(Data for processing Opens)
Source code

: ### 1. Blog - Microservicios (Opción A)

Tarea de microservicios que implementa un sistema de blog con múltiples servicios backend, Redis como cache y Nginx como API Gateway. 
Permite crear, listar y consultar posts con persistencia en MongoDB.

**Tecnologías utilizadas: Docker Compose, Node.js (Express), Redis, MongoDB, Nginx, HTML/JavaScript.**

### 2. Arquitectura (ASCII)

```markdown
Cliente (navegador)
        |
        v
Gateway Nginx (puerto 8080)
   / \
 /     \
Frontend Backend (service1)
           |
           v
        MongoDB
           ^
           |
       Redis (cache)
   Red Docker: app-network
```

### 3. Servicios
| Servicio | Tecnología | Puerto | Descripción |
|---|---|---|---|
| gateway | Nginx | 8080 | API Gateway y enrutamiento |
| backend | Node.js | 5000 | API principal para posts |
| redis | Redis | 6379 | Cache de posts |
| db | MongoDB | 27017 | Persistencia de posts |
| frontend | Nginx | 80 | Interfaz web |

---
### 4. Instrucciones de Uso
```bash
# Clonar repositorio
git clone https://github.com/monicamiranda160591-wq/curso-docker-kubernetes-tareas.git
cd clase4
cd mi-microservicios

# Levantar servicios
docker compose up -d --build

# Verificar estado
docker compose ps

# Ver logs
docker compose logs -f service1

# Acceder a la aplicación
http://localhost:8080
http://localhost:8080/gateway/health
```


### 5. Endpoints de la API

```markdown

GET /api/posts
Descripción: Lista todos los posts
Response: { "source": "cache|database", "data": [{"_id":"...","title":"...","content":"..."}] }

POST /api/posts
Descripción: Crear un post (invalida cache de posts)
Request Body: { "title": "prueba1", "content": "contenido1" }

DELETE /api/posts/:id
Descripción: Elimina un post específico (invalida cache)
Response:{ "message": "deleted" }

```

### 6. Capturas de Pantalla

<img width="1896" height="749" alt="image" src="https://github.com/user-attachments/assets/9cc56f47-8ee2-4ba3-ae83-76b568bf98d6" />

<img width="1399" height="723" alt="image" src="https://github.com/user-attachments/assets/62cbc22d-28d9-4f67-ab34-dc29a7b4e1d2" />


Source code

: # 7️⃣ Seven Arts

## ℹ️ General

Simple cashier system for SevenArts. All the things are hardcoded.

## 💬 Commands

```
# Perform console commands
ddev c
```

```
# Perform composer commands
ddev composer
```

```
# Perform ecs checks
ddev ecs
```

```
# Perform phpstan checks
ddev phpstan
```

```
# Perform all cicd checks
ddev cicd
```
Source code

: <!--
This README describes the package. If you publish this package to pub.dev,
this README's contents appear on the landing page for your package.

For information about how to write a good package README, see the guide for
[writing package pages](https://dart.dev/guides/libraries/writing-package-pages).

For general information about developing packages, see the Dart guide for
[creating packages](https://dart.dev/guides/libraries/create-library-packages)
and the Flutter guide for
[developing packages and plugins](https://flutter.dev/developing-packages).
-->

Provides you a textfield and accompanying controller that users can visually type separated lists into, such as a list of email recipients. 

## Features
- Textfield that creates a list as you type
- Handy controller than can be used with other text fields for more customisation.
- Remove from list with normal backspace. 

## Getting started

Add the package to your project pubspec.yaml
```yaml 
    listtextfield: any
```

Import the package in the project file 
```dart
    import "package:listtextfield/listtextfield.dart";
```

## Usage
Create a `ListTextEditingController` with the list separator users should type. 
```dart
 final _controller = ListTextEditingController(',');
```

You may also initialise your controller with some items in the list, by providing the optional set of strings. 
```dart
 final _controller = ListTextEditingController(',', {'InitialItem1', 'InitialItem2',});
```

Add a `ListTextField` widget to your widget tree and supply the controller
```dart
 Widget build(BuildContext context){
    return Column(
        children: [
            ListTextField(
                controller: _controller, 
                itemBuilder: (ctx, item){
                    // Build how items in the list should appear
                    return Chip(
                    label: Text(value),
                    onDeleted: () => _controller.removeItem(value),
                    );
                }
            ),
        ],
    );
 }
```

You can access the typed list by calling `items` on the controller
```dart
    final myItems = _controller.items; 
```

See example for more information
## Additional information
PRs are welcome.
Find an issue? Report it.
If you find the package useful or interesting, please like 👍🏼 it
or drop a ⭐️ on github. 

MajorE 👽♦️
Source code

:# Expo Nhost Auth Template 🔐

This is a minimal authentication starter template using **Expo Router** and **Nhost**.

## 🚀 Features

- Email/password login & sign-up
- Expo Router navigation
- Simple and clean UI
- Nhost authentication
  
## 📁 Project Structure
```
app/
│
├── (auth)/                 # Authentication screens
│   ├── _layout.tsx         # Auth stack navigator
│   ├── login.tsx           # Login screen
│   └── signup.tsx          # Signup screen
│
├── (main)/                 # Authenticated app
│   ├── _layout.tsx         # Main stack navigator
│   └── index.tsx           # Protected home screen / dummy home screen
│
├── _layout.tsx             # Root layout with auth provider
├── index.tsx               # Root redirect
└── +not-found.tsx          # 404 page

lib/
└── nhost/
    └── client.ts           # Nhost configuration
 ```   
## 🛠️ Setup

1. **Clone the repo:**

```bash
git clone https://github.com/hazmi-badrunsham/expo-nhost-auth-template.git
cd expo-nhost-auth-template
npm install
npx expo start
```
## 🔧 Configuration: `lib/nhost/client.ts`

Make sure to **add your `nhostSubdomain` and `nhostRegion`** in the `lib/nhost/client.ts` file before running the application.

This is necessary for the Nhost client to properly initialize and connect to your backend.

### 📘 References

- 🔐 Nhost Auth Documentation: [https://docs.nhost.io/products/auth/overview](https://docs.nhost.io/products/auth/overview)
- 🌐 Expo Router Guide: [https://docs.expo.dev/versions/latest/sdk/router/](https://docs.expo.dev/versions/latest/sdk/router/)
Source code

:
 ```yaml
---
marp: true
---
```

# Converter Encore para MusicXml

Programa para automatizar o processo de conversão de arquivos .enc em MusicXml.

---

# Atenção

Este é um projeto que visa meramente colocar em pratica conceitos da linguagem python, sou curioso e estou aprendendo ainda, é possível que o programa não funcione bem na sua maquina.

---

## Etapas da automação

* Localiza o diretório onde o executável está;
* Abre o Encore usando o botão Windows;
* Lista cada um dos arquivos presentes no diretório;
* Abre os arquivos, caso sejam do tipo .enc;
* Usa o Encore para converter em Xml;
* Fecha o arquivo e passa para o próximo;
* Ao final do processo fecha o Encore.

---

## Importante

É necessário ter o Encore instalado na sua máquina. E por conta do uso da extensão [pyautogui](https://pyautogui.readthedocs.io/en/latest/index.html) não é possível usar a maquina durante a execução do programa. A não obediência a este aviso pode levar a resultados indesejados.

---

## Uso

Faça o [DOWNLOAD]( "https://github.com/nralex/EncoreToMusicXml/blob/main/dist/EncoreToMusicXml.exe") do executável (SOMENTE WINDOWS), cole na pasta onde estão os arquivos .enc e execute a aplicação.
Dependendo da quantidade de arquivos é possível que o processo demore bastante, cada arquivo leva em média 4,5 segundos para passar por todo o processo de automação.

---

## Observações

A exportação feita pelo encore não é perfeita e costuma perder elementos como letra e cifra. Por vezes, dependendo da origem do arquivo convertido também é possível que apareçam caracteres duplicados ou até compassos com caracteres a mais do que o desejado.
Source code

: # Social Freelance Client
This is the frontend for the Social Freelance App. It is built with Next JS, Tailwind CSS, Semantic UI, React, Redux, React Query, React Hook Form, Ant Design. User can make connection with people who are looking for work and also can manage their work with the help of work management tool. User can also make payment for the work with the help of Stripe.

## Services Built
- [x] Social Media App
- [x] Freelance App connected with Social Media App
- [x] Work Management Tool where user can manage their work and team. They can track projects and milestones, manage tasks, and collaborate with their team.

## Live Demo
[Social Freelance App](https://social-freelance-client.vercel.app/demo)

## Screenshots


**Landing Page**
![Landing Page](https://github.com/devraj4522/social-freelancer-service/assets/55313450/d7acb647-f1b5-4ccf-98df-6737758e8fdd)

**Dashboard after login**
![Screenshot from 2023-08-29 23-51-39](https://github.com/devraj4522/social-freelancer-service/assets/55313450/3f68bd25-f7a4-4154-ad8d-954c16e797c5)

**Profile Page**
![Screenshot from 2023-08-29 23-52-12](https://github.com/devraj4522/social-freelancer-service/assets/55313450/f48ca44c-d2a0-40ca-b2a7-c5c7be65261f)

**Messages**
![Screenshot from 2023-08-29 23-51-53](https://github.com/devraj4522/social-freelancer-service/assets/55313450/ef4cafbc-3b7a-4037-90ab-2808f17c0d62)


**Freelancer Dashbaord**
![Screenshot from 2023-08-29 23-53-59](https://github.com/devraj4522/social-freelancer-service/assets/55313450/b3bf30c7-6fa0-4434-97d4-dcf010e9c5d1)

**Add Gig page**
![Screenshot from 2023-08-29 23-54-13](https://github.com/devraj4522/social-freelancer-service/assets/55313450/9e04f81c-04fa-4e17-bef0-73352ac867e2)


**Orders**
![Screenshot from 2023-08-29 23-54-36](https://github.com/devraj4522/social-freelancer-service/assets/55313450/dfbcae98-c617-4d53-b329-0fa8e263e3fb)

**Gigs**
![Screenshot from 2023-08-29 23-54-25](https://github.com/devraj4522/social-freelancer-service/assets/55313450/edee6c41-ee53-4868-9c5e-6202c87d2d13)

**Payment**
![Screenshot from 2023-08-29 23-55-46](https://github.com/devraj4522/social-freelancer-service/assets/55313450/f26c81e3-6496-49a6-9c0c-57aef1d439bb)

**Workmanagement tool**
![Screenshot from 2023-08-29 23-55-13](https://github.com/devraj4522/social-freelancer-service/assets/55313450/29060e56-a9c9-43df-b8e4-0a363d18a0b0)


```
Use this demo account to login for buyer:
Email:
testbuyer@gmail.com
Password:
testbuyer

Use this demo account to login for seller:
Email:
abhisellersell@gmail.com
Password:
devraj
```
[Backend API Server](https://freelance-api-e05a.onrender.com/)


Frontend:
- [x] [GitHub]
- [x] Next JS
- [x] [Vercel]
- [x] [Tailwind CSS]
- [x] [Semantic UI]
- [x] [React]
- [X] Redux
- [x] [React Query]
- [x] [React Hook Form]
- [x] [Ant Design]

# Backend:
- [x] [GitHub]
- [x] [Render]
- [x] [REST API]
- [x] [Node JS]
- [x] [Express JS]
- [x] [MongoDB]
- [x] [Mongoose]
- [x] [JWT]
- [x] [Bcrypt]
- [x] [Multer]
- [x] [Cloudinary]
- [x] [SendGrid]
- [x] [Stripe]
(Data for processing Closes)
# [Description of the task]
In the records above, locate every line with the string "should" and copy it.

# [Reply]
Create a `ListTextEditingController` with the list separator users should type. 
                    // Build how items in the list should appear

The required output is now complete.